Supongamos que esto fuera una columna o una nota –o, como dicen aquí y ahora, una pieza, en otra maravillosa demostración de la vitalidad del castellano en general –y del periodistiqués en particular– para imitar al inglés americano.

Pero, digo: supongamos que yo tuviera que escribir algo sobre esta situación. Entonces aquí viene la famosa pregunta retórica: ¿qué haría en ese caso? Lo primero, supongo, sería pensar qué quiero contar. Y, enseguida, pensar cómo, desde dónde. O sea: encontrar un foco y un punto de vista.

El foco, digamos, está claro: aquí hay unas treinta personas que acaban de terminar un viaje que los convirtió, queremos creer, en periodistas. Y otras treinta que están en la mitad de ese trayecto, y treinta más que lo empiezan ahora. O sea que aquí hay casi cien personas que quieren ser periodistas. Si esto no alcanza para salir corriendo muerto de miedo o de sorpresa, por lo menos debería alcanzar para decidir qué hacer. El foco, para empezar, parece claro: tratar de averiguar por qué alguien podría querer semejante cosa.

Uno tiene, por supuesto, sus prejuicios –que debería dejar de lado.
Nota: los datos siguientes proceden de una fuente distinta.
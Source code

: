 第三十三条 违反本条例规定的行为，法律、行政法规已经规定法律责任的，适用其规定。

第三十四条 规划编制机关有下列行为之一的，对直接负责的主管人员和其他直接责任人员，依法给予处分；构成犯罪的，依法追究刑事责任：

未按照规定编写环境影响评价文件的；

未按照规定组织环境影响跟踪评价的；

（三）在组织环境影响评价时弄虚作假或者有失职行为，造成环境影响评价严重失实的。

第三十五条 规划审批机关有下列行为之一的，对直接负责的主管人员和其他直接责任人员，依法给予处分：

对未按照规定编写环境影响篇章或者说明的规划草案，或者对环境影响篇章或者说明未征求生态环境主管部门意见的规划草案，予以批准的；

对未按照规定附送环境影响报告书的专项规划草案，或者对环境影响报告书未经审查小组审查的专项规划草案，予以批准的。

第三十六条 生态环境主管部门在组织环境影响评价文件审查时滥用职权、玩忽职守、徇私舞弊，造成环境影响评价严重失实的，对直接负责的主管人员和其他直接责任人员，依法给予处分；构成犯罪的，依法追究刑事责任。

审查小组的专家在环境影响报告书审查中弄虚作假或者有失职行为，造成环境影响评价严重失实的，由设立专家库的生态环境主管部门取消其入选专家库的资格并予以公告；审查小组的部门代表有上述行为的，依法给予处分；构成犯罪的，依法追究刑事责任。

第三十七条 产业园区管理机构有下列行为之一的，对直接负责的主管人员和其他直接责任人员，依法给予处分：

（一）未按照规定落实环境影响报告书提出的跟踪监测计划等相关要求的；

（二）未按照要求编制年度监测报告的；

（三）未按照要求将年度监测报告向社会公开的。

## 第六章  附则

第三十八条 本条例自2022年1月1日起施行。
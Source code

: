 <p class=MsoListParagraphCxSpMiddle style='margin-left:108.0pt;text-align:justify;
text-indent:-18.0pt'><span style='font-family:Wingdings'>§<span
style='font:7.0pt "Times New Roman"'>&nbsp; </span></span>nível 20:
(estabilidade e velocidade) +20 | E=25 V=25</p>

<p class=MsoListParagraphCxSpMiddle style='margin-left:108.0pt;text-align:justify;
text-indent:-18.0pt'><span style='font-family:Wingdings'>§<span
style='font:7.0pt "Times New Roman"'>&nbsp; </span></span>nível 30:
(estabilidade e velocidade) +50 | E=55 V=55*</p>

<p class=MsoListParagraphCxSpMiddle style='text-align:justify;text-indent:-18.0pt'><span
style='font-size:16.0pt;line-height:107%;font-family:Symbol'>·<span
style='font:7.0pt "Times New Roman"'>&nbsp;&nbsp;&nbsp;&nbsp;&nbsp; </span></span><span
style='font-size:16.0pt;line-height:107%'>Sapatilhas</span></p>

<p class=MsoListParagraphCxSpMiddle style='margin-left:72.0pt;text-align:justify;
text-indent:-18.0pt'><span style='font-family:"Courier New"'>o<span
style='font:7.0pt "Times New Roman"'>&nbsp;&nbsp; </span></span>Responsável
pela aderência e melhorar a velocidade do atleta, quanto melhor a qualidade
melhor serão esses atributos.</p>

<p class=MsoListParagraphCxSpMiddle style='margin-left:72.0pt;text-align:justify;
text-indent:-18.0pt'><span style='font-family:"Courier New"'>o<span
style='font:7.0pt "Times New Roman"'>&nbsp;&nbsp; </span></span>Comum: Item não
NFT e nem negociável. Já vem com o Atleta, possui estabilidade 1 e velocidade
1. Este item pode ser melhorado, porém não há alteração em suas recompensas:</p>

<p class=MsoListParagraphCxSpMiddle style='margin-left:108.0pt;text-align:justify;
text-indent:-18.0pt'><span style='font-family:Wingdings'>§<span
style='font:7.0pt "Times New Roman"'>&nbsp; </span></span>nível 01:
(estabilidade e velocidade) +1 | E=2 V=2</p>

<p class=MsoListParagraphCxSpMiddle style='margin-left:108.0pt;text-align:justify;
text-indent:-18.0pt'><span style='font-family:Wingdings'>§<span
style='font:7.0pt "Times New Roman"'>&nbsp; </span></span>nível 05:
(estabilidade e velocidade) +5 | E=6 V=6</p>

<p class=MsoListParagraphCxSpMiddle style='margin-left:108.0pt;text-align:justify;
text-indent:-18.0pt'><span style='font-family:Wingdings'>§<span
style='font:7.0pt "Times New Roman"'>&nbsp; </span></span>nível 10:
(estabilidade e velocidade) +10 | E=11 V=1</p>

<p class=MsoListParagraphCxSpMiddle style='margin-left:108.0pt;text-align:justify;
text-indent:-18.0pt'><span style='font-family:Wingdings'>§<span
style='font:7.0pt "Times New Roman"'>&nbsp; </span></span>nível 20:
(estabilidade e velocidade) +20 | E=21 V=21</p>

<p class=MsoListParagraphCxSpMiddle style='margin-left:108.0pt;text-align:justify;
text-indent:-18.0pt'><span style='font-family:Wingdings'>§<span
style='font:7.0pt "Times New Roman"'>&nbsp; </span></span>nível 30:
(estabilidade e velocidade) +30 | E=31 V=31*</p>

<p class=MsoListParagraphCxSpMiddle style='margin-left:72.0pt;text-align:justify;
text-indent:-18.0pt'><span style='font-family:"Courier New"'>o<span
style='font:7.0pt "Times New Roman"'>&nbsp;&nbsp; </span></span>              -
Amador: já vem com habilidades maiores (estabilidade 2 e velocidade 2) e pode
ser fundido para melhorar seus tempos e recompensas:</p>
Conocerlos, primero, para poder manejarlos. Yo recuerdo que empecé a pensar en ser periodista porque cuando era chico me fascinaban los periodistas: porque en mi casa, cuando tenía diez o doce años, venían a cenar algunos periodistas amigos de mis padres y yo me quedaba escuchándolos horas y horas. Es cierto que eran de esos periodistas –argentinos, sí, pero no son solo los argentinos– que consiguen contarte las cosas de la política como si estuvieran en el centro de todo, como si les estuvieran sucediendo a ellos. Y a mí eso, antes de hartarme, me encandilaba.
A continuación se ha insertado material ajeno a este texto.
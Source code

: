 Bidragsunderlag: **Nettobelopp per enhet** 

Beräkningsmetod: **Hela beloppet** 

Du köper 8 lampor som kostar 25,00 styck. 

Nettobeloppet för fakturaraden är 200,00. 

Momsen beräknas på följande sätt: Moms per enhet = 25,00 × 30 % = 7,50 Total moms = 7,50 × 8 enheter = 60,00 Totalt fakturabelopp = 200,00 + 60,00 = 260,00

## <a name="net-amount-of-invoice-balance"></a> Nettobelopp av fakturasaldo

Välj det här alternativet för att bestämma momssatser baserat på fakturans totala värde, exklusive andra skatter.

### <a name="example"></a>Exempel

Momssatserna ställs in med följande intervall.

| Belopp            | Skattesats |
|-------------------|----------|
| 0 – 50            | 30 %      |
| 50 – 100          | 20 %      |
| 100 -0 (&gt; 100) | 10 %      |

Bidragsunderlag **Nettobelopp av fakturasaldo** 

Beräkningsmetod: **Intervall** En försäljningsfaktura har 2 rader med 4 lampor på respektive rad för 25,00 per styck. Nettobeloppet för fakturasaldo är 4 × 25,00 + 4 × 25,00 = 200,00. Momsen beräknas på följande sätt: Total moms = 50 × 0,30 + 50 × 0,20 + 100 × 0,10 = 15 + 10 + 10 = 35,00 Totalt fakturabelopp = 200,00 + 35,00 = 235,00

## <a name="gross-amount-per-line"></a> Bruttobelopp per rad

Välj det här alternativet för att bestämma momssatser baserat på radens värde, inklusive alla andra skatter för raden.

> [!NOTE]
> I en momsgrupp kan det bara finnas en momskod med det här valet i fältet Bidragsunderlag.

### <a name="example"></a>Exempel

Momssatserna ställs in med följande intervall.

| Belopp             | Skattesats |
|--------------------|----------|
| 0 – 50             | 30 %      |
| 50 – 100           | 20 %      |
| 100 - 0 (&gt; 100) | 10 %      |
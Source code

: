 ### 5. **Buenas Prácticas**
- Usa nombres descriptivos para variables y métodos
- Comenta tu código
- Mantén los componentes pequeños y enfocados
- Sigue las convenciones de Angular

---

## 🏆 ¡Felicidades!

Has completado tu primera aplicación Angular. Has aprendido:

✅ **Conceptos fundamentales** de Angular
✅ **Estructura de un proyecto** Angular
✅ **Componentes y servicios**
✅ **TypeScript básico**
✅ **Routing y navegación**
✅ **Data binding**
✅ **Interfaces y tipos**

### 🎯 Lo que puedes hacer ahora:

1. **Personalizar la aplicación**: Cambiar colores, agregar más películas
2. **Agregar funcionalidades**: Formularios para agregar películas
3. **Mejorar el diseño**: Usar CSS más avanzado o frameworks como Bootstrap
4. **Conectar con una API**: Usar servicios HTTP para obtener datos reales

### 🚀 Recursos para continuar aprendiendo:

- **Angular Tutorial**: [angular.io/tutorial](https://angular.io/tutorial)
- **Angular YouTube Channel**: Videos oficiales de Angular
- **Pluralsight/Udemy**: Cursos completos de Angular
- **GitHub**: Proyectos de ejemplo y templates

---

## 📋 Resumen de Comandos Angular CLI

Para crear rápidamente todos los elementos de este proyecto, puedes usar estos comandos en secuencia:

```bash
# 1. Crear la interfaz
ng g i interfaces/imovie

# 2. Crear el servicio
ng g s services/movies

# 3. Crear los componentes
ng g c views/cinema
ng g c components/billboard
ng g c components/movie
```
Lo hice, también, supongo, porque cuando era chico pocas cosas me gustaban más que leer, y leer esas revistas de los años ’60, tan repletas de textos, de historias, de recursos y astucias me llenaba de gusto. Y lo hice, también, porque no era necesario decidirlo: porque, a diferencia de lo que pasa ahora, uno podía hacerse periodista casi sin querer, sin meterse en una carrera, porque tenías algún amigo o pasabas por ahí o querías terminar una novela.
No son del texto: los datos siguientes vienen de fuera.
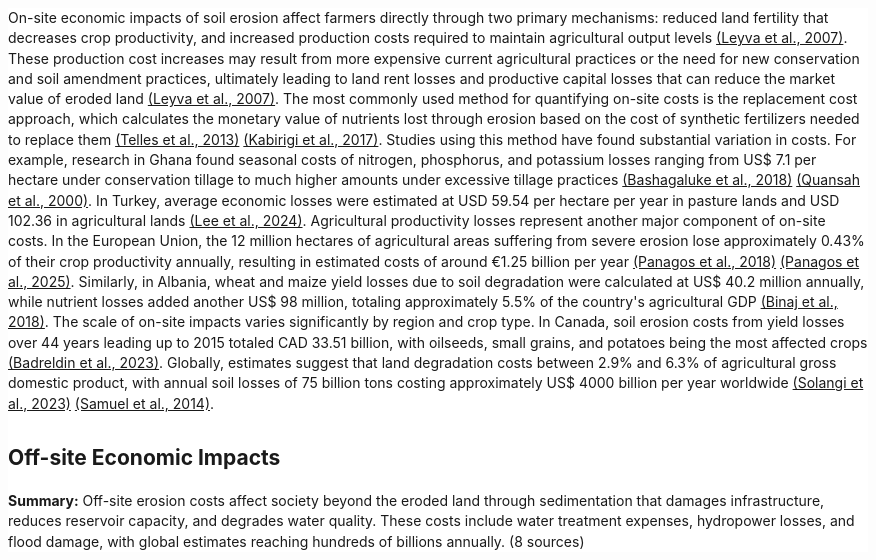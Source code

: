 On-site economic impacts of soil erosion affect farmers directly through two primary mechanisms: reduced land fertility that decreases crop productivity, and increased production costs required to maintain agricultural output levels [(Leyva et al., 2007)](https://doi.org/10.5424/SJAR/2007053-246). These production cost increases may result from more expensive current agricultural practices or the need for new conservation and soil amendment practices, ultimately leading to land rent losses and productive capital losses that can reduce the market value of eroded land [(Leyva et al., 2007)](https://doi.org/10.5424/SJAR/2007053-246). The most commonly used method for quantifying on-site costs is the replacement cost approach, which calculates the monetary value of nutrients lost through erosion based on the cost of synthetic fertilizers needed to replace them [(Telles et al., 2013)](https://doi.org/10.1590/S0103-90162013000300010) [(Kabirigi et al., 2017)](https://doi.org/10.18006/2017.5(4).525.536). Studies using this method have found substantial variation in costs. For example, research in Ghana found seasonal costs of nitrogen, phosphorus, and potassium losses ranging from US$ 7.1 per hectare under conservation tillage to much higher amounts under excessive tillage practices [(Bashagaluke et al., 2018)](https://doi.org/10.1371/journal.pone.0208250) [(Quansah et al., 2000)](https://doi.org/10.4314/GJAS.V33I1.1882). In Turkey, average economic losses were estimated at USD 59.54 per hectare per year in pasture lands and USD 102.36 in agricultural lands [(Lee et al., 2024)](https://doi.org/10.3390/app14051811). Agricultural productivity losses represent another major component of on-site costs. In the European Union, the 12 million hectares of agricultural areas suffering from severe erosion lose approximately 0.43% of their crop productivity annually, resulting in estimated costs of around €1.25 billion per year [(Panagos et al., 2018)](https://doi.org/10.1002/ldr.2879) [(Panagos et al., 2025)](https://doi.org/10.1002/gch2.202400336). Similarly, in Albania, wheat and maize yield losses due to soil degradation were calculated at US$ 40.2 million annually, while nutrient losses added another US$ 98 million, totaling approximately 5.5% of the country's agricultural GDP [(Binaj et al., 2018)](https://doi.org/10.17221/12/2013-AGRICECON). The scale of on-site impacts varies significantly by region and crop type. In Canada, soil erosion costs from yield losses over 44 years leading up to 2015 totaled CAD 33.51 billion, with oilseeds, small grains, and potatoes being the most affected crops [(Badreldin et al., 2023)](https://doi.org/10.3390/su15054489). Globally, estimates suggest that land degradation costs between 2.9% and 6.3% of agricultural gross domestic product, with annual soil losses of 75 billion tons costing approximately US$ 4000 billion per year worldwide [(Solangi et al., 2023)](https://doi.org/10.1021/acsomega.3c00823) [(Samuel et al., 2014)](https://doi.org/10.31220/osf.io/zvja9).

## Off-site Economic Impacts

**Summary:** Off-site erosion costs affect society beyond the eroded land through sedimentation that damages infrastructure, reduces reservoir capacity, and degrades water quality. These costs include water treatment expenses, hydropower losses, and flood damage, with global estimates reaching hundreds of billions annually. (8 sources)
Pero bueno, esos son mis pre juicios o pre misas sobre por qué alguien podría querer hacerse periodista, y les decía que el primer paso de cualquier reportaje o artículo o pieza debería consistir en dejarlos de lado. No es fácil. Pero, para intentarlo, yo, ahora, tendría que dejarme de hablar –es tan bueno cuando los periodistas nos dejamos de hablar– y empezar a escucharlos: empezar a preguntar a cada uno de ustedes por qué cuernos se les ocurrió meterse en semejante cosa. Preguntarles, disfrutar escuchando sus respuestas. Eso es, más que nada, el periodismo: disfrutar escuchando, ese placer de averiguar lo que uno creía que sabía y no sabía.

Así que voy a querer saber qué fantasías, qué datos, qué historias, qué ilusiones los llevaron a imaginar que se podían pasar la vida haciendo esto. Es más: a imaginar que su vida va a ser mejor si se la pasan haciendo esto. Supongo que la primera –espero que la primera– razón será la curiosidad: las ganas de conocer y de contar, esa pulsión rara que no te deja tranquilo hasta que tienes la sensación de que has entendido algo y, por lo tanto, ya puedes contarlo. Pero también puede ser por espíritu de aventura –aunque después la aventura no siempre sea la que uno imaginó. O para encontrar una forma de salir al mundo –o, incluso, de intentar mejorarlo: es una ilusión vaporosa pero yo creo que, aun sabiendo que lo es, sin ella nada termina de valer la pena. Y el periodismo, artero como es, de vez en cuando consigue convencerte de que lo estás haciendo.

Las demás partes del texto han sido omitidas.